It is pointed out that the report did not revisit the verge crossing considerations as it was assumed that this was covered by that approval.
During the earlier case, Mr McDonald estimated that 120 vehicles would use the verge crossing for football training, and 50 would use the subject intersection. It is submitted that these vehicle movements will need to be added into the projection of DOS. In the verge crossing case, Mr McDonald explained the meaning of theoretical and practical capacity. The former being the maximum number of vehicles equal the capacity in ideal conditions. The practical capacity reflects the inefficiencies that occur.
In his report in this case, Mr McDonald was asked to assume three scenarios with parking accessed by the verge crossing; one with staff, one with staff and some parents, and one with some footballers as well. It shows the training times and some cross over the peak hour period.
We note that in this case, the evidence of Mr Patterson discounted the use by footballers as there was more conveniently located and greater parking for them in the main car park off Majura Avenue. The point of this crossing is to allow for staff and suppliers to the proposed childcare centre. Some parents might also use it, but there was sufficient space for them in a new area of indented carparking of 17 spaces near the caretakers cottage.
It should be observed here that the main risk of collision being considered is for cars exiting the verge crossing and vehicles on Angas Street coming from Limestone Avenue. This will be a small number of staff when their shifts finish. Some may leave during evening peak hour but need not.
In the verge case, Mr McDonald said that although the additional traffic might add to the volume, 50% of current traffic was due to commuters using Angas Street as a rat run and as that was a choice, it is expected that if delays make it unattractive the volume will self-regulate back to its current position. Criticism is made about that assumption as having no alternative demonstrated.
It is argued that this projection has no evidentiary basis and in the absence of appropriate adjustments to the network the level of DOS must be unacceptable and not comply with the criterion. At present, there is no proposal to add traffic controls that would ensure any rat run was discouraged.
Submission of the Respondent and the Party Joined
We will refer to them in our consideration of the issue.
Community and Recreation Facilities Location Guidelines
General Code
Submissions of the Council
The code in the schedule has as a requirement that a childcare centre be buffered from roads with high traffic volumes and refers to air quality guidelines. It adds that it should be separated from safety hazards such as busy roads.
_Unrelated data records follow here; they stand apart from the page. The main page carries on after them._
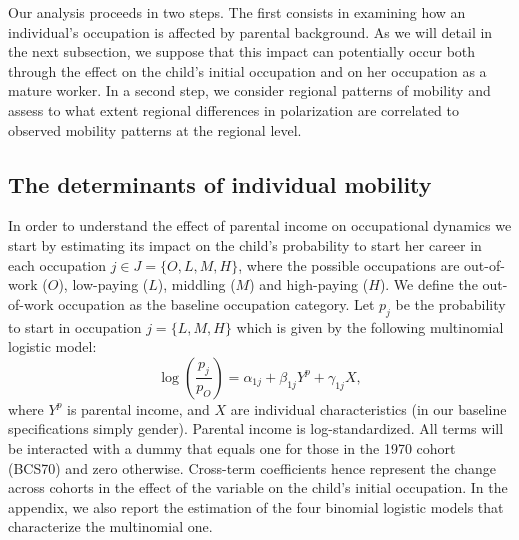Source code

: Our analysis proceeds in two steps. The first consists in examining how an individual's occupation is affected by parental background. As we will detail in the next subsection, we suppose that this impact can potentially occur both through the effect on the child's initial occupation and on her occupation as a mature worker. In a second step, we consider regional patterns of mobility and assess to what extent regional differences in polarization are correlated to observed mobility patterns at the regional level.

\subsection{The determinants of individual mobility} \label{chap2-specification1}

In order to understand the effect of parental income on occupational dynamics we start by estimating its impact on the child's probability to start her career in each occupation $j\in J = \{O, L , M, H\}$, where the possible occupations are out-of-work ($O$), low-paying ($L$), middling ($M$) and high-paying ($H$). We define the out-of-work occupation as the baseline occupation category. Let $p_j$ be the probability to start in occupation $j = \{L , M, H\}$ which is given by the following multinomial logistic model:
\begin{equation}\label{chap2-eq:emp-multi1}
    \log\left(\frac{p_j}{p_O}\right) = \alpha_{1j} + \beta_{1j} Y^p + \gamma_{1j} X,
\end{equation}
where $Y^p$ is parental income, and $X$ are individual characteristics (in our baseline specifications simply gender). Parental income is log-standardized. All terms will be interacted with a dummy that equals one for those in the 1970 cohort (BCS70) and zero otherwise. Cross-term coefficients hence represent the change across cohorts in the effect of the variable on the child's initial occupation. In the appendix, we also report the estimation of the four binomial logistic models that characterize the multinomial one.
The Statement Against Criteria on Community and Recreation Facilities Location Guidelines: General Code issued by Spacelab[38] says that the part facing Limestone Avenue is a play area and is separated by substantial vegetative noise screening.
[38] T-docs, page 711
In the same document,[39] the Council point out that the centre has been designed to use low hedging and planting around fences and walls.
[39] T-docs, page 717
Reference is made to the problem with relying on hedging, explained in Hipkins v ACT Panning and Land Authority& Ors [2022] ACAT 41 (Hipkins):
The issue, however, is that in this case, to achieve compatibility with the streetscape, the respondent and the parties joined have relied wholly on the retention of the hedge as a means of screening the basement ramps. What happens if the hedge dies? There is no condition to retain the hedge, nor could there be. Reliance on the retention of the hedge alone to achieve streetscape compatibility is insufficient.[40]
[40] [2022] ACAT 41 at [120]
It is submitted that an appropriate buffer in terms of air quality noise and safety will need to be demonstrated and has not been.
In addition, the Code requires that the Children’s Youth and Family Services Bureau should be consulted about site selection, and there is no evidence it has been.
A paper on the safety of air quality for childcare centres was provided by Mr. Hipkins representing the Council and reference made to it as showing the potential bad results for children if they are exposed to unhealthy air.
Submissions of the respondent
Children’s Education and Care Assurance (CECA) is now the entity that should be consulted, and it was. It supported the proposal sent on 30 March 2022[41] although that refers to an amended application. Its initial advice[42] points out that the Centre will need to conform with the National Standards, and they are very strict. It did not specifically advert to a buffering issue. The approval requires that licensing by CECA is obtained. It also provides Guidelines, and they refer to proximity to industrial sites, not this site. Mr Nash, an expert Town Planner called by the Party Joined, gave evidence that Limestone Avenue was not a main road as was defined in the article and was only busy twice a day during peak hour. It might be added that these are times when the children would be being dropped off or picked up. He was of the opinion that there were no air quality concerns and agreed that there were many children in schools and residences on Limestone Avenue. He gave evidence about other childcare centres in Canberra that were close to much busier roads and were not seen as deleterious to the health of the children attending. The distance from the Avenue was 35m at its closest point.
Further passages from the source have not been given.